PETALING JAYA: Dismayed by the low-interest rates, retail investors seeking higher returns for their cash are expected to remain buyers in the stock market. But there is a time limit on how long they will do so.
As optimistic as they may be, retailers have come to realise that what goes up must come down, looking at how the FBMKLCI rebounded off its March 19 low.
A survey conducted by CGS-CIMB Research involving 1,122 retail investors revealed that they were generally bullish but do not expect that the rally in the market to last more than six months.
Some 41% of respondents expected the market to deliver a return higher than 10% while 80% predicted that the rally was sustainable.
CGS-CIMB said the four biggest concerns among the investors that could trigger profit-taking were a sharp fall in global stock markets, an economic recession, external factors, and politics.
“As such, when profit-taking sets in, we could see higher volatility in the market.
“At this juncture, it would appear that investors are not planning to splurge their gains on big-ticket items like property and cars.
“We do not expect a significant spillover of the stock market gains to these sectors, ” the research house said in a note, adding that they would not be surprised if a market correction happened as the current price to earnings ratio of the FBM KLCI is at three standard deviations above its three-year average.
Among sectors that were favoured by the retailers are technology, gloves and healthcare, oil and gas, banking and consumer.

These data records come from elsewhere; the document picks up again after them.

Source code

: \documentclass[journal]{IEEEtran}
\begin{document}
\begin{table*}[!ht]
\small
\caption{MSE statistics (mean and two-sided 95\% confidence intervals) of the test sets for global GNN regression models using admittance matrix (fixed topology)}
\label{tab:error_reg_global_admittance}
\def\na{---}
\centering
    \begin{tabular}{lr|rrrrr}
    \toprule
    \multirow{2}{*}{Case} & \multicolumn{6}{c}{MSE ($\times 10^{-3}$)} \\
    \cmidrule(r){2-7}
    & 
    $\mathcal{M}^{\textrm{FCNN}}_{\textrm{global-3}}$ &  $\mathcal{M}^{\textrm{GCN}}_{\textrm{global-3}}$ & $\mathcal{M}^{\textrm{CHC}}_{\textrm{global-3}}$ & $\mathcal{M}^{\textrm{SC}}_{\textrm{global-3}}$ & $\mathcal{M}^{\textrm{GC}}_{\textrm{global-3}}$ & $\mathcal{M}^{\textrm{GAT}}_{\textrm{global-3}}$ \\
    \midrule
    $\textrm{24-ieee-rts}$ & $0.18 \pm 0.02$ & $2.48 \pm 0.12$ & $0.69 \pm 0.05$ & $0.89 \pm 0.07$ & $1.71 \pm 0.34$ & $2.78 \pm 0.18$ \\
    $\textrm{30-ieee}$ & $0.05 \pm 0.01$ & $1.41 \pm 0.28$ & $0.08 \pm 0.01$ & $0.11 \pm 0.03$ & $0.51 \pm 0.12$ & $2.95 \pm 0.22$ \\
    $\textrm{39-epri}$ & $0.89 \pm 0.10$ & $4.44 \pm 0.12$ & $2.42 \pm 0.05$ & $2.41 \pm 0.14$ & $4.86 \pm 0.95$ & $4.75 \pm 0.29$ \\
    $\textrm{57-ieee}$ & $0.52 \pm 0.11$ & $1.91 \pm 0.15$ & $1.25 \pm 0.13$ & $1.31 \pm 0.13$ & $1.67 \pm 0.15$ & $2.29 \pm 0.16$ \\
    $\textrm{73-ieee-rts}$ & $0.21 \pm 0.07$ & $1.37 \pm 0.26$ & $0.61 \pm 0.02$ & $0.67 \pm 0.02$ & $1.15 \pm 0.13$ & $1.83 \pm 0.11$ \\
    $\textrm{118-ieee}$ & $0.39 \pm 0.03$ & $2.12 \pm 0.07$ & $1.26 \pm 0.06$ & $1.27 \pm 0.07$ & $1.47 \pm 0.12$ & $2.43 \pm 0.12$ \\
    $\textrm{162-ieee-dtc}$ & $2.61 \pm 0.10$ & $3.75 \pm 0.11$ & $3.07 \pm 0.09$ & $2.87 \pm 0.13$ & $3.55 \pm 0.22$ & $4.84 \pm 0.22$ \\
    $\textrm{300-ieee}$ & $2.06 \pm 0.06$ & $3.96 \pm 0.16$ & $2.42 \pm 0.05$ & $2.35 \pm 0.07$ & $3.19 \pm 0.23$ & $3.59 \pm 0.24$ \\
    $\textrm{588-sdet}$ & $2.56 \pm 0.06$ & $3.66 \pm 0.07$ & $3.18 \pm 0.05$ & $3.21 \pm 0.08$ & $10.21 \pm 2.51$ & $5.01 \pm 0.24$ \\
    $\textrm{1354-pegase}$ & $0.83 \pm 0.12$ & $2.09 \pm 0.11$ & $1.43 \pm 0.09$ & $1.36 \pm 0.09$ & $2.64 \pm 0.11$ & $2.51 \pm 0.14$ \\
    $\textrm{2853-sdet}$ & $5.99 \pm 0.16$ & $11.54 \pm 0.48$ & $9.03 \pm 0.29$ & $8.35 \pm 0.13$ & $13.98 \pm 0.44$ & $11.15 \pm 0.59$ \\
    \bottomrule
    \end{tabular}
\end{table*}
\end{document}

There has been a strong comeback of retail investors in the local bourse since March as they took advantage of the government’s stimulus packages to pump in liquidity in the market to do some bottom fishing.
Volatility in the market persisted which provided an avenue for punters to make a quick buck.
Market observers have been associating the positive momentum on Bursa Malaysia with the strong return in retail investors, evidenced by their increased share in daily trading values in May, which rose to 36% as compared to the average in the past five years of 20.6%, according to CGS-CIMB.
Bursa Malaysia statistics showed that retail investors have been net buyers of the equity market by RM5.9bil from Jan 1 to June 18.
This is about 62% of the total net buying by local institutions of RM9.5bil for the same period, which helped to offset the net outflow from foreign investors totaling RM15.4bil.
The FBM KLCI closed at 1,502.63 points yesterday, which compared with the low of 1,219.72 points three months ago: a 23.19% jump. Observers are saying that the market may be running ahead of its fundamentals.
RHB Investment Bank regional equity research head Alexander Chia said the market is a reflection of forward and future expectations and with things expected to improve, the market is actually trying to price this on.
“The entire 2020 results are irrelevant because where the market is right now is already looking forward. People are saying there’s a real disconnect between the market and the economy but the market is trying to price in future expectations as far as six to nine months ahead.
“Of course, the fundamentals, earnings, and valuation will catch up at some point, ” he said. To position themselves going into 2021, Chia said investors need to start looking at stocks that will benefit from the uptrend such as commodities, banks, consumer, plantation, and technology, which are common sectors that will perform in an economy that does well.
As markets start to bubble with optimism, there are greenshoots of caution that are emerging. Schroders research and analytics head Duncan Lamont said in a note that while some stock markets have staged remarkable comebacks since the precipitous fall of March, it did not mean that investors were already out of the woods.
He conducted some in-depth research which revealed that “false dawns” were an unfortunately uncommon occurrence.
This is when markets rebound after steep falls, only to subsequently fall further than the original lows.
Meanwhile, CGS-CIMB also pointed out that there is a rising popularity of roboadvisors among retail investors.
GAX MD Sdn Bhd managing director and chief executive officer Ronnie Tan said there has been a healthy growth of between 23% and 25% month-on-month in its assets under management for its digital investment management service MyTheo.
“There have been redemptions but it is not much. In fact, we see more investors opening accounts with us.
“If you have money, don’t invest the whole lump sum in just one place. Stagger it.
“A roboadvisor for example, is a long term investment and it has no bias or human emotions involved and it does not time the market, ” he said.